Which lines run from the one containing "- No file uploads have been included." to the end of the entries? Copy them exactly, both ends included, and give nothing else.

*** Opening PROVIDED MATERIAL ***

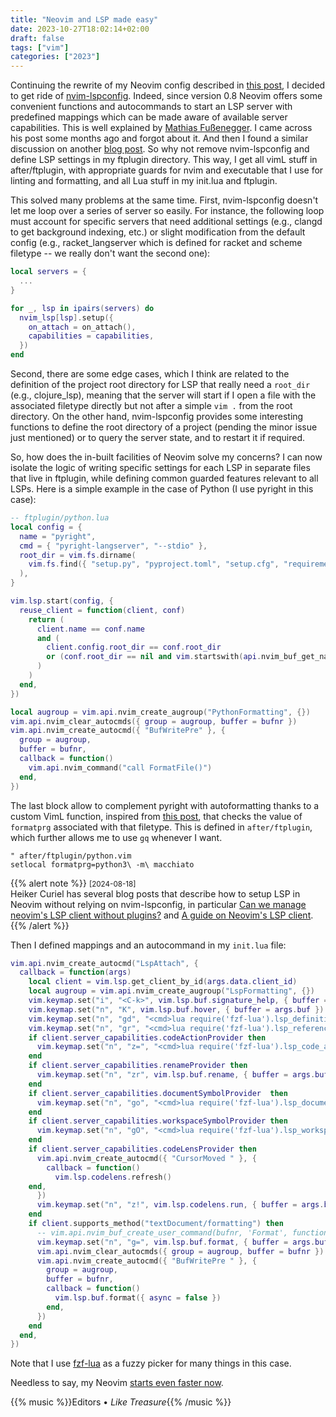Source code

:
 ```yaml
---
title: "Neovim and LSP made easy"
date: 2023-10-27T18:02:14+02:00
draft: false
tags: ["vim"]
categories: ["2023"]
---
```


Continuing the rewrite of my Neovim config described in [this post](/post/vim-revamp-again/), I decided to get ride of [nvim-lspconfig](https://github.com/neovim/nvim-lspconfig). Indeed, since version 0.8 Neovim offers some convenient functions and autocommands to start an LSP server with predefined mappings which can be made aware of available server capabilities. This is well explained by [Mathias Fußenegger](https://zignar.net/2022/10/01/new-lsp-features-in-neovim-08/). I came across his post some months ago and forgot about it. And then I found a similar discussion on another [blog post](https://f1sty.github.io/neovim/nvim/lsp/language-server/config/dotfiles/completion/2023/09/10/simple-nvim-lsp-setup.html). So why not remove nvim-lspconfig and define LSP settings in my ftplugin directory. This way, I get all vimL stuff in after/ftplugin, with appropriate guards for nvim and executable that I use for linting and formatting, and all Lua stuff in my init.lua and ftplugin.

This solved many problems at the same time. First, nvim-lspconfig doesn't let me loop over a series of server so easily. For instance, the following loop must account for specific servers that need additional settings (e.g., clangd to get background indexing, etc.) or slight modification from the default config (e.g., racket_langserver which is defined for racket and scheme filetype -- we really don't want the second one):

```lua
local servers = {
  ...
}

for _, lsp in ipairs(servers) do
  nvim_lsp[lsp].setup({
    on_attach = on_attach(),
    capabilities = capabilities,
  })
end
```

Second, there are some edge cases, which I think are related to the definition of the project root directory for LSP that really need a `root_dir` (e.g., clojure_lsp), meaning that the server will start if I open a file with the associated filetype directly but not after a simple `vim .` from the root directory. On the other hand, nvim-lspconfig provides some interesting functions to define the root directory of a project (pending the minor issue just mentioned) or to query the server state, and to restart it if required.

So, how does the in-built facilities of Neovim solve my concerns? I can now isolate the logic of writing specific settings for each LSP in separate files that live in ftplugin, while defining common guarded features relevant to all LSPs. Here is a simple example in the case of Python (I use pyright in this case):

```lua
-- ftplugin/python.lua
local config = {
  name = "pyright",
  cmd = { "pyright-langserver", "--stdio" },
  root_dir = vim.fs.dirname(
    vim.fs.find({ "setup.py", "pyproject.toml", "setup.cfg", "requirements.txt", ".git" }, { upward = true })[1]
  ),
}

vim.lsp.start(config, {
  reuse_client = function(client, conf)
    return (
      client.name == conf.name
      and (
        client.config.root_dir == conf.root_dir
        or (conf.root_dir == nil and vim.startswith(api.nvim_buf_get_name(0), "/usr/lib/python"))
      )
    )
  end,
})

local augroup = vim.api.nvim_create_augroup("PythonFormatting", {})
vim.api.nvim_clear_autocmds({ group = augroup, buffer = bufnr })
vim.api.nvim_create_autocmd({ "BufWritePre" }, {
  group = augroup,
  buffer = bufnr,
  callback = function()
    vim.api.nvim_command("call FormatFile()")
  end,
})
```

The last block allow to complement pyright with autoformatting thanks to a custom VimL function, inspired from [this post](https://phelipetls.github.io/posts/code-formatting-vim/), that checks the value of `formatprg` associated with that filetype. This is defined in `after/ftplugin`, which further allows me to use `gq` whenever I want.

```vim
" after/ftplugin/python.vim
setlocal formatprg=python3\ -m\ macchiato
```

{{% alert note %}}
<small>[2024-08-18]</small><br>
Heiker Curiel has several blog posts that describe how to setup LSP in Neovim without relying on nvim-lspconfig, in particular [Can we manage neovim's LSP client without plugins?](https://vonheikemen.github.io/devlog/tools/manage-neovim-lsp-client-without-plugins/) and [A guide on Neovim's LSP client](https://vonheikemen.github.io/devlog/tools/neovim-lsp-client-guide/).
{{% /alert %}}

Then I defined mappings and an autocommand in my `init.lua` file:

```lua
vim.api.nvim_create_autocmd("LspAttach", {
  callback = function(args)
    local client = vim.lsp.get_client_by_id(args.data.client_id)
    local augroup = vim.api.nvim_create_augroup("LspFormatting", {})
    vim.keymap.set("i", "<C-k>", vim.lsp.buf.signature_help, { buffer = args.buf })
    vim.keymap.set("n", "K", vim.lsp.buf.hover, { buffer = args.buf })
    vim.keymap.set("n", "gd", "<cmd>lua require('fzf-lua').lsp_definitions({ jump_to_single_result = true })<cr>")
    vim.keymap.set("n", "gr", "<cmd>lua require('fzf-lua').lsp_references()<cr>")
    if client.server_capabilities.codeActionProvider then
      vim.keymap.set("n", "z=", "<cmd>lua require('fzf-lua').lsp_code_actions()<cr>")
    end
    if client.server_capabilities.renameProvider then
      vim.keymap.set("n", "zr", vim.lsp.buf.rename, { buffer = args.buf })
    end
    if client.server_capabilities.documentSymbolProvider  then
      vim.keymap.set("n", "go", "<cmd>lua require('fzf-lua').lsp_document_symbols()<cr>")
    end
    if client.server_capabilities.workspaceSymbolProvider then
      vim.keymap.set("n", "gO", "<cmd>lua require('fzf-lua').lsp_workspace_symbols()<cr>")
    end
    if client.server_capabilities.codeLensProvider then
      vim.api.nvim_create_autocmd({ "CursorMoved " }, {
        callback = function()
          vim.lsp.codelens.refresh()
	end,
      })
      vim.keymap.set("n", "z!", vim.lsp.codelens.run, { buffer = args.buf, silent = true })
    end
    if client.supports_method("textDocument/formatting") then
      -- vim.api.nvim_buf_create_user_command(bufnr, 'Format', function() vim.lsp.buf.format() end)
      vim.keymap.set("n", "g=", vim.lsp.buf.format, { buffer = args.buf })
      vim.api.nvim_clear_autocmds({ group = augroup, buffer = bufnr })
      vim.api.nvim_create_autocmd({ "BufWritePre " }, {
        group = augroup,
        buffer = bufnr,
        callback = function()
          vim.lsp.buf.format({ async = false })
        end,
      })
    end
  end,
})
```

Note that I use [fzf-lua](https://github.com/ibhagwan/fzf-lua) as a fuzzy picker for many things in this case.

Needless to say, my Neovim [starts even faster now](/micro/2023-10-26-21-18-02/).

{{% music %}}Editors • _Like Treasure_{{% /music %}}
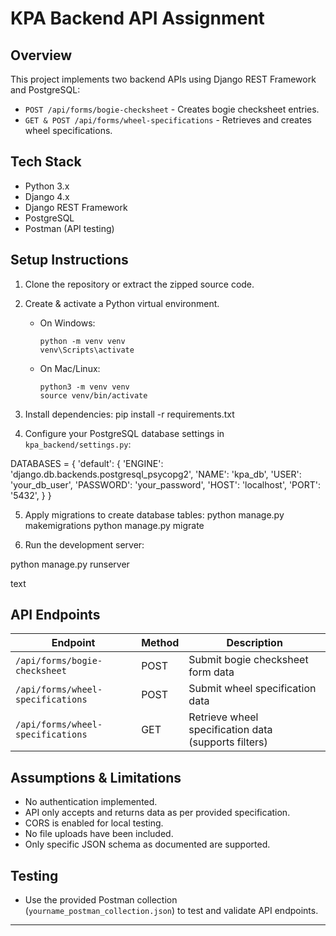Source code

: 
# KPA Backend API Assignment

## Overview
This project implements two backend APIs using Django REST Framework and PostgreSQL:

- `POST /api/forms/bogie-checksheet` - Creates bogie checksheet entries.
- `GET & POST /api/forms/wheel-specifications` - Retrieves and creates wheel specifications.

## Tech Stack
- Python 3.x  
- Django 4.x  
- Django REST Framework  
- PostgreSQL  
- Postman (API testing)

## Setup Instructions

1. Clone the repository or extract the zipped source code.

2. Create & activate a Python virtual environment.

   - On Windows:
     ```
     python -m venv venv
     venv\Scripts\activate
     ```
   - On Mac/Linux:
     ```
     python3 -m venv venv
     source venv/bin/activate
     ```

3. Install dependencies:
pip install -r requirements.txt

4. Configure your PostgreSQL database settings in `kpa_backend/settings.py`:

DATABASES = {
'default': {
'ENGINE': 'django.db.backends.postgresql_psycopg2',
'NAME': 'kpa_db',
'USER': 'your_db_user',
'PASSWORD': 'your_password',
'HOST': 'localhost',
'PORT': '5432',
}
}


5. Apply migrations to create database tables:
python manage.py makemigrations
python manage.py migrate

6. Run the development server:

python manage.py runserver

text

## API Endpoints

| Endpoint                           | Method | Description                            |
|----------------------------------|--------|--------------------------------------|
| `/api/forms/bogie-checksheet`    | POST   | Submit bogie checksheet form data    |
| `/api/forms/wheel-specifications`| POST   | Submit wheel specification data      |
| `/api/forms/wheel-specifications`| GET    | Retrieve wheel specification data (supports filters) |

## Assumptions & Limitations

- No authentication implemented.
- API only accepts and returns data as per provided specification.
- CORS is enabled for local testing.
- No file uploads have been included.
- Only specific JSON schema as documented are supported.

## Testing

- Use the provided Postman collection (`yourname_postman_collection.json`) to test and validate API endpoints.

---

*** Closing PROVIDED MATERIAL ***

RESPONSE AREA:
- No file uploads have been included.
- Only specific JSON schema as documented are supported.

## Testing

- Use the provided Postman collection (`yourname_postman_collection.json`) to test and validate API endpoints.

---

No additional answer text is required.